For work, I don't need to put much thought into it when emailing someone across the room from me. If I need to know where a report is, I'll give it a subject of "Widget report." If I need a handbook updated, I'll use "Handbook update." Just 2-3 words of what it's about, nothing more, nothing less. I don't need anything pithy. As soon as I click "New Email," I know why I clicked the button and I can give it a subject based on that. I don't need the subject to induce them to click the email and open it, like I would in marketing.

Out of habit, I put the subject in second, after the recipients and before the content, but that's just going straight down the fields. Outlook and other programs put the recipients at the top, the subject in the middle, and the body at the bottom. If they changed the order and put the subject at the bottom, then after sending a dozen emails without a subject, I would get into that new habit and start putting the subject last.

All that said, I have a background in writing. For longer-form writing, I would give it a placeholder title at the beginning and then likely change the title when I'm done writing it. But it's a different format of writing and a different purpose (and audience). With long-form, there is usually no guarantee the recipient/audience/reader will open it and read it. Or even if there is, like a paper for a professor, you still want the title to stand out. With email, there is a guarantee if the recipient knows me personally. I think that's probably what most of it comes down to - does the recipient know you personally? If they do, they will open it, I promise. If they don't, then yes, you may need to use the subject to convince them to open it. And in that case, put more thought into it.
posted by Meldanthral at 9:33 AM on July 10, 2021


Completely not for copywriting reasons, but I write the subject last. I do this to prevent accidental sending before its finished - most email clients will prompt you if you send an email without a subject.
posted by cgg at 9:54 AM on July 10, 2021 [1 favorite]

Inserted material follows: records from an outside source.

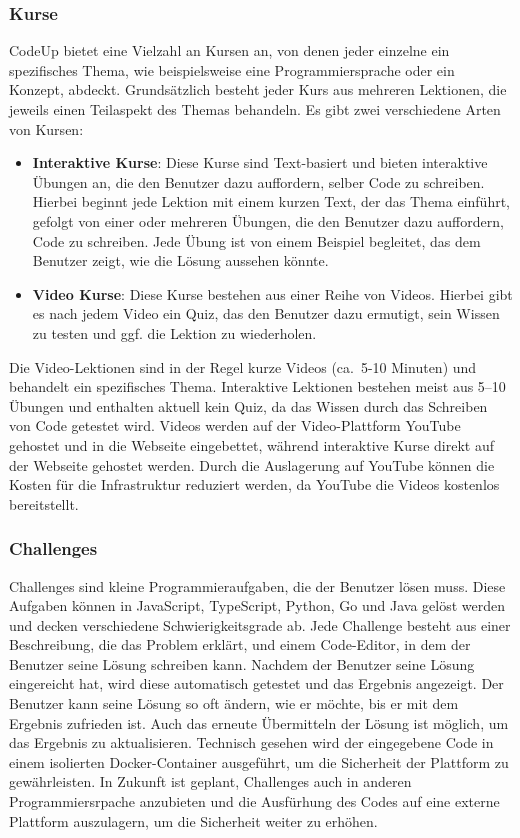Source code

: \documentclass[main.tex]{subfiles}
\begin{document}
    \subsubsection{Kurse}
    CodeUp bietet eine Vielzahl an Kursen an, von denen jeder einzelne ein spezifisches Thema, wie beispielsweise eine Programmiersprache oder ein Konzept, abdeckt.
    Grundsätzlich besteht jeder Kurs aus mehreren Lektionen, die jeweils einen Teilaspekt des Themas behandeln.
    Es gibt zwei verschiedene Arten von Kursen:
    \begin{itemize}
        \item \textbf{Interaktive Kurse}: Diese Kurse sind Text-basiert und bieten interaktive Übungen an, die den Benutzer dazu auffordern, selber Code zu schreiben.
        Hierbei beginnt jede Lektion mit einem kurzen Text, der das Thema einführt, gefolgt von einer oder mehreren Übungen, die den Benutzer dazu auffordern, Code zu schreiben.
        Jede Übung ist von einem Beispiel begleitet, das dem Benutzer zeigt, wie die Lösung aussehen könnte.
        \item \textbf{Video Kurse}: Diese Kurse bestehen aus einer Reihe von Videos.
        Hierbei gibt es nach jedem Video ein Quiz, das den Benutzer dazu ermutigt, sein Wissen zu testen und ggf. die Lektion zu wiederholen.
    \end{itemize}
    Die Video-Lektionen sind in der Regel kurze Videos (ca.~5-10 Minuten) und behandelt ein spezifisches Thema.
    Interaktive Lektionen bestehen meist aus 5--10 Übungen und enthalten aktuell kein Quiz, da das Wissen durch das Schreiben von Code getestet wird.
    Videos werden auf der Video-Plattform YouTube gehostet und in die Webseite eingebettet, während interaktive Kurse direkt auf der Webseite gehostet werden.
    Durch die Auslagerung auf YouTube können die Kosten für die Infrastruktur reduziert werden, da YouTube die Videos kostenlos bereitstellt.
    \subsubsection{Challenges}
    Challenges sind kleine Programmieraufgaben, die der Benutzer lösen muss.
    Diese Aufgaben können in JavaScript, TypeScript, Python, Go und Java gelöst werden und decken verschiedene Schwierigkeitsgrade ab.
    Jede Challenge besteht aus einer Beschreibung, die das Problem erklärt, und einem Code-Editor, in dem der Benutzer seine Lösung schreiben kann.
    Nachdem der Benutzer seine Lösung eingereicht hat, wird diese automatisch getestet und das Ergebnis angezeigt.
    Der Benutzer kann seine Lösung so oft ändern, wie er möchte, bis er mit dem Ergebnis zufrieden ist.
    Auch das erneute Übermitteln der Lösung ist möglich, um das Ergebnis zu aktualisieren.
    Technisch gesehen wird der eingegebene Code in einem isolierten Docker-Container ausgeführt, um die Sicherheit der Plattform zu gewährleisten.
    In Zukunft ist geplant, Challenges auch in anderen Programmiersrpache anzubieten und die Ausfürhung des Codes auf eine externe Plattform auszulagern, um die Sicherheit weiter zu erhöhen.
\end{document}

For important messages, I usually find it most helpful to write the subject first and then explicitly go back to edit it (if necessary) after drafting the message body (similar to what Meldanthral wrote). The first draft of the subject helps me focus when I write the body and the second pass helps me ensure that the subject is accurate now that the body has been written. I don't work in marketing but I do sometimes have to write messages that my organization needs to be read by the busy senior people to whom the message will be sent (sometimes by me, sometimes by someone else who thinks that we'll get a better response rate if they send it).

The recommendations to review past campaigns to see what worked/didn't work and review available research and data are also great recommendations if you can do that. I can only do that on a very small scale but even there it's helpful (even if it's "I don't know for sure that this worked particularly well but it seemed to go okay and I didn't get any negative feedback so let's not waste any more time rethinking this and do what I did last time").